‘The Lovers' an ode to aging, compromise, new beginnings

The film combines otherwise contradictory values of realism and fantasy with incisive honesty and relaxed, unforced grace.|

In “The Lovers,” a sly but forgiving sex comedy by Azazel Jacobs, Debra Winger and Tracy Letts play a couple trapped in a marriage as drab as the dun-colored walls of their nondescript suburban house. Their characters, Mary and Michael, never argue or come to psychodramatic blows. They’re too exhausted for that. Instead, they engage in the kind of kitchen-table politesse that passes for communication among the empty-nested and attenuated. They keep calm. They soldier on. They remember to buy more toothpaste.

Except, as the movie opens, the status quo is in danger of coming undone. And what ensues is the kind of bedroom farce that filmmakers such as Ernst Lubitsch and Woody Allen have made so simultaneously light and lethal. A roundelay of ruptures, reconciliations and recapitulations, “The Lovers” plays with slippery notions of fidelity, turning them inside out to reveal either the truth or hypocrisy underneath. Anchored by vivid and masterfully calibrated performances from Winger and Letts, and sent aloft by a lilting orchestral score that infuses the most everyday banalities with big, melodramatic emotions, the movie is a tarnished ode to aging, compromise and new beginnings. Jacobs, who made the equally observant “Momma’s Man” and “Terri,” resists the urge to woo the audience with reassuring lies. He’s no cynic, but he’s not a pushover, either.

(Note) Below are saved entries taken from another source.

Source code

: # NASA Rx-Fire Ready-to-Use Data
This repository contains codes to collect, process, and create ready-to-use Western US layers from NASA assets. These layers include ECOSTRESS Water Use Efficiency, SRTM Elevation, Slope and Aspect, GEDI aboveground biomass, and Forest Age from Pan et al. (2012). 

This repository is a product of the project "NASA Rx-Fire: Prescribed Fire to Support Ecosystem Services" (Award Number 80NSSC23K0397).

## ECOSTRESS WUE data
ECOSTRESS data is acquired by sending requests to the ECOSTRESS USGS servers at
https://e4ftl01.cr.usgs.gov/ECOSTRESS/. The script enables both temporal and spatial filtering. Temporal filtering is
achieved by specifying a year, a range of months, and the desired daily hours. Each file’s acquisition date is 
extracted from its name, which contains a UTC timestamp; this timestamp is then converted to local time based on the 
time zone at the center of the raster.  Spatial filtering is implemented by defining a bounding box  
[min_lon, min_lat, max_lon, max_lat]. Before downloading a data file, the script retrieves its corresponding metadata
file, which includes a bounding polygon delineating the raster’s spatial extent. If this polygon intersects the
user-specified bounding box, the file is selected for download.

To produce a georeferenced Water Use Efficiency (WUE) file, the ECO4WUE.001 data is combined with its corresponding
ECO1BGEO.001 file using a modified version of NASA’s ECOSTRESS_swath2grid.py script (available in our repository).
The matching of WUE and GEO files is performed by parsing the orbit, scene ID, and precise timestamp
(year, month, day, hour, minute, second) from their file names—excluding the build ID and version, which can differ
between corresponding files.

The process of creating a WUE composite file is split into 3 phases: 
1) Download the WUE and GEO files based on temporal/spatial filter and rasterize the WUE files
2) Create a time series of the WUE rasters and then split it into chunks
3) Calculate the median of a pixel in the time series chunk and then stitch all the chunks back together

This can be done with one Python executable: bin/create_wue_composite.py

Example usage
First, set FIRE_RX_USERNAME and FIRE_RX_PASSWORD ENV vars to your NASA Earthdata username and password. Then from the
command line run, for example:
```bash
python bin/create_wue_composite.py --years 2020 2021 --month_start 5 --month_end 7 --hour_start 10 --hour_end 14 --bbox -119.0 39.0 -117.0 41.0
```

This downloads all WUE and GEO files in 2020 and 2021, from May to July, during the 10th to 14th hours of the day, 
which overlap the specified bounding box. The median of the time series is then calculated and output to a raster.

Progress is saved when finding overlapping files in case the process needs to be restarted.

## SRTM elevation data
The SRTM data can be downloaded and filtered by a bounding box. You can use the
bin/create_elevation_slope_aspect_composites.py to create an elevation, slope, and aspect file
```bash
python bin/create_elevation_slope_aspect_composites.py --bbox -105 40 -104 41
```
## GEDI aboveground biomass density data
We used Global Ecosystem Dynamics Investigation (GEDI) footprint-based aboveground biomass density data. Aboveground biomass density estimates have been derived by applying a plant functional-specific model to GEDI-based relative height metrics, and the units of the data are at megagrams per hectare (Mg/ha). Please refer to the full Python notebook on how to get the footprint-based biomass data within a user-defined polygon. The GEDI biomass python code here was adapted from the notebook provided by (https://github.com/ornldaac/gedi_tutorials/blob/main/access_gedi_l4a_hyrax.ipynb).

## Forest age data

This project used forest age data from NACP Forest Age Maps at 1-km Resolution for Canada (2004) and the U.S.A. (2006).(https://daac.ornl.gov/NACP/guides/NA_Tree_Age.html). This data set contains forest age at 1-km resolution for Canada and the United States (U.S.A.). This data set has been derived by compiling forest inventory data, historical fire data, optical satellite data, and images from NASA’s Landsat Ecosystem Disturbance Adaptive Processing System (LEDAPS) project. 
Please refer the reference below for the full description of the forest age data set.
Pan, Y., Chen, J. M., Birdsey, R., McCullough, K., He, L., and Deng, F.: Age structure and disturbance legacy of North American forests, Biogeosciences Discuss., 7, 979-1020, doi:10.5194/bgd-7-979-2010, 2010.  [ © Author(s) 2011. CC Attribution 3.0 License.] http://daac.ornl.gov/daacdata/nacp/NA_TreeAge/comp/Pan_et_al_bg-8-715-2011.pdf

Here, the filmmaker evinces a particular gift for staging, composition and framing, presenting Mary and Michael in their personal and professional habitats (the latter of which are interchangeably blah) with elegant discretion and tact. There are some bracing sequences of physical comedy, such as when Winger and Letts bring wine glasses to their lips at precisely the same moment, or when Michael engages in elaborate pantomime in an office parking lot while carrying on a deception over his phone. It bears noting that two other character come into play in “The Lovers”: a spiky, neurotic dance instructor named Lucy (played by Melora Walters in her finest performance since “Magnolia”) and a handsome Irishman named Robert (Aidan Gillen). The question of whether and how these four will come together, stay together, collide or stay in the corners of their respective wounded psyches propels the suspense of “The Lovers” and ultimately sends the married protagonists in directions that few will see coming.

There are so many reasons to value “The Lovers,” chief among them the showcase it provides Winger, who at 61 proves every bit as authentic and earthily seductive as she was when she became a huge star 35 years ago. For his part, Letts - who has been typecast lately as politicians and professors - brings his now-signature brand of presentness to a role that may seem softer and more vulnerable than usual, but only on its most seemingly benign surface.

As a rare romantic comedy featuring actors who resemble real people - as opposed to the shiny, happy human simulacra that populate most of our wish-fulfillment escapes - “The Lovers” combines otherwise contradictory values of realism and fantasy with incisive honesty and relaxed, unforced grace. Jacobs isn’t as interested in whether this marriage can be saved as whether it should be. In a movie as alert to the nuances of low-key misery as it is to moments of sudden, unguarded tenderness, the answer is tantalizingly elusive up to the very end. Flustered, flirty and filled to the brim with compassion, “The Lovers” is charming, even when it’s proving how hollow charm can be.